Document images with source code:
════
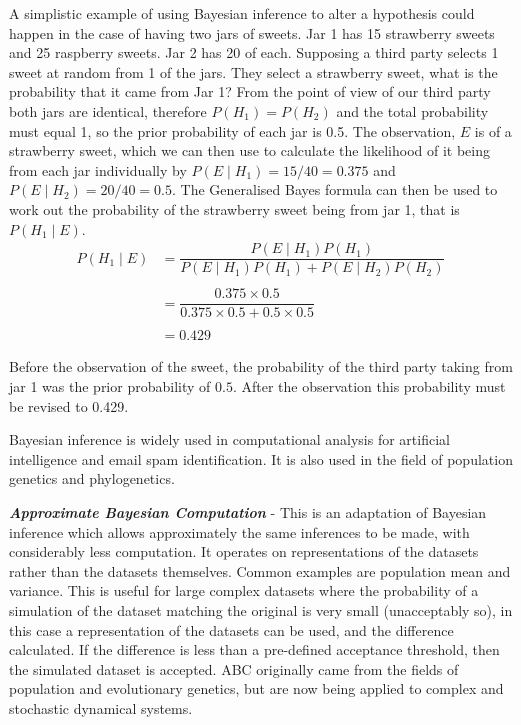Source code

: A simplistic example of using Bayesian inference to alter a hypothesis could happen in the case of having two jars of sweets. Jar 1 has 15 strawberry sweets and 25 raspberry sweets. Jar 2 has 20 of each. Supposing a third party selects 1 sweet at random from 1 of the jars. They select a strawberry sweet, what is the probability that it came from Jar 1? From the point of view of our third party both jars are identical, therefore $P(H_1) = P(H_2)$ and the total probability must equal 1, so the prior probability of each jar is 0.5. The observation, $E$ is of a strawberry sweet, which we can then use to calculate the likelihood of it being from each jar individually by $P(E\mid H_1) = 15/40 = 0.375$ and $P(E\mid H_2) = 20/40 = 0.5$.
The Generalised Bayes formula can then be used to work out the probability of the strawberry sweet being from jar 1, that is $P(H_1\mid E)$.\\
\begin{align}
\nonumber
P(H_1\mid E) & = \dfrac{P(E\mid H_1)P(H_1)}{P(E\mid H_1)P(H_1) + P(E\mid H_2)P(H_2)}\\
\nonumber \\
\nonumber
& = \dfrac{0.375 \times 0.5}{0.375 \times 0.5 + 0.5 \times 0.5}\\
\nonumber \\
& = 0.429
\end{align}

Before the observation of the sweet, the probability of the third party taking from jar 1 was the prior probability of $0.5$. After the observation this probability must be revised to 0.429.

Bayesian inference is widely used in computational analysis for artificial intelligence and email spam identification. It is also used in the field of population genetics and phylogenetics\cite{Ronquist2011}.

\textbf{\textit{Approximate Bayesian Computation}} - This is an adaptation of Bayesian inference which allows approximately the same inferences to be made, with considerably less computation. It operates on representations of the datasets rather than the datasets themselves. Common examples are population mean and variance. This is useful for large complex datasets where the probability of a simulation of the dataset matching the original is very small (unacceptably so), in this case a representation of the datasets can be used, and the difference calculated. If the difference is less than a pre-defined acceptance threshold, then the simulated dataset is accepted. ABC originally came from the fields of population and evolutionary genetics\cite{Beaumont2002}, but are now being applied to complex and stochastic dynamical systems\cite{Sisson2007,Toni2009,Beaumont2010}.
════
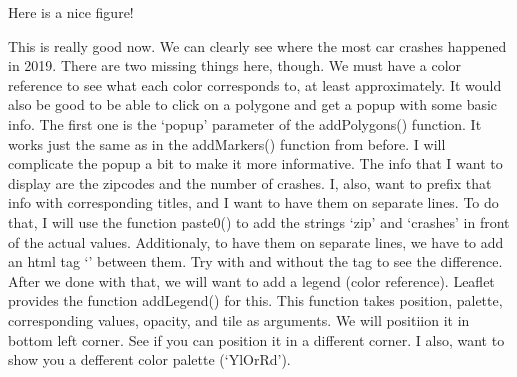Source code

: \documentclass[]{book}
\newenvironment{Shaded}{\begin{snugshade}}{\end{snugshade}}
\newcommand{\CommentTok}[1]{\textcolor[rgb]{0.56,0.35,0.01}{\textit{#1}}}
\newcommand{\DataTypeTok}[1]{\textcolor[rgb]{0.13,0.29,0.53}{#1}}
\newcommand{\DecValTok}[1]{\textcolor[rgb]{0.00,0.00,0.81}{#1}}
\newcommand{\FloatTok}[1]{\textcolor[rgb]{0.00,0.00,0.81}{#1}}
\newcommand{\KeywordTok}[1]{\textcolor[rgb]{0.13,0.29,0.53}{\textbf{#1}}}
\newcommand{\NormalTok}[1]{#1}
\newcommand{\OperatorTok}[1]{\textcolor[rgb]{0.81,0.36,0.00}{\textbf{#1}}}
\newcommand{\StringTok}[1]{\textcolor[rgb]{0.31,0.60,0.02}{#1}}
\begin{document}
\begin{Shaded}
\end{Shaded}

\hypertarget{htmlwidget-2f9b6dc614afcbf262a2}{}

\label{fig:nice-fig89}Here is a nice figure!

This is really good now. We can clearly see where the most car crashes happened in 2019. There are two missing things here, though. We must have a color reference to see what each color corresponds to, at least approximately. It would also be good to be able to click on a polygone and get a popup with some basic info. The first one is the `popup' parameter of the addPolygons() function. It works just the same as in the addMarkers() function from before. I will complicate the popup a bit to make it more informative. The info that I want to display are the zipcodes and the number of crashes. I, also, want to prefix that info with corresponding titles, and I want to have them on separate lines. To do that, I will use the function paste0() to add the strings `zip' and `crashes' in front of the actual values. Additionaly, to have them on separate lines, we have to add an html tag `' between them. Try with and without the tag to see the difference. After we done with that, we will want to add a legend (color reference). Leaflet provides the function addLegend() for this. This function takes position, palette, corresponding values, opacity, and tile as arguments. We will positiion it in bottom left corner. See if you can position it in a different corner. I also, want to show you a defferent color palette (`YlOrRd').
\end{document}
════
What you need to do: Of the entries above, repeat exactly the lines between the line with "0.5 + 0.5 \times" and the line with "Before the observation", inclusive, and no others.

Expected output:
& = \dfrac{0.375 \times 0.5}{0.375 \times 0.5 + 0.5 \times 0.5}\\
\nonumber \\
& = 0.429
\end{align}

Before the observation of the sweet, the probability of the third party taking from jar 1 was the prior probability of $0.5$. After the observation this probability must be revised to 0.429.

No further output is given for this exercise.